Dataset entries:
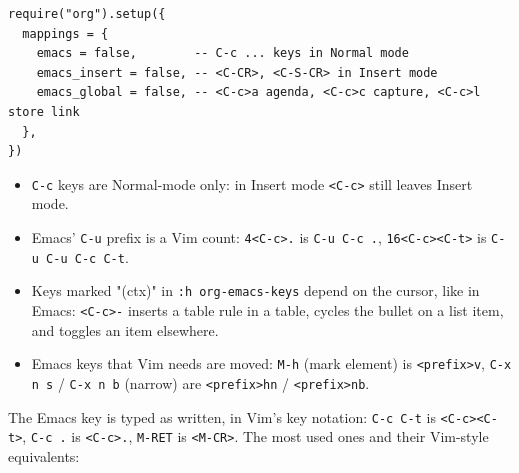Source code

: \begin{verbatim}
require("org").setup({
  mappings = {
    emacs = false,        -- C-c ... keys in Normal mode
    emacs_insert = false, -- <C-CR>, <C-S-CR> in Insert mode
    emacs_global = false, -- <C-c>a agenda, <C-c>c capture, <C-c>l store link
  },
})
\end{verbatim}

\begin{itemize}
\item \texttt{C-c} keys are Normal-mode only: in Insert mode \texttt{<C-c>} still leaves
Insert mode.
\item Emacs' \texttt{C-u} prefix is a Vim count: \texttt{4<C-c>.} is \texttt{C-u C-c .},
\texttt{16<C-c><C-t>} is \texttt{C-u C-u C-c C-t}.
\item Keys marked "(ctx)" in \texttt{:h org-emacs-keys} depend on the cursor, like in
Emacs: \texttt{<C-c>-} inserts a table rule in a table, cycles the bullet on a
list item, and toggles an item elsewhere.
\item Emacs keys that Vim needs are moved: \texttt{M-h} (mark element) is
\texttt{<prefix>v}, \texttt{C-x n s} / \texttt{C-x n b} (narrow) are \texttt{<prefix>hn} /
\texttt{<prefix>nb}.
\end{itemize}

The Emacs key is typed as written, in Vim's key notation: \texttt{C-c C-t} is
\texttt{<C-c><C-t>}, \texttt{C-c .} is \texttt{<C-c>.}, \texttt{M-RET} is \texttt{<M-CR>}. The most used
ones and their Vim-style equivalents:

Instructions to follow: Please give the number of lines in the data above where the word "false" appears, and nothing besides.

Written answer: 3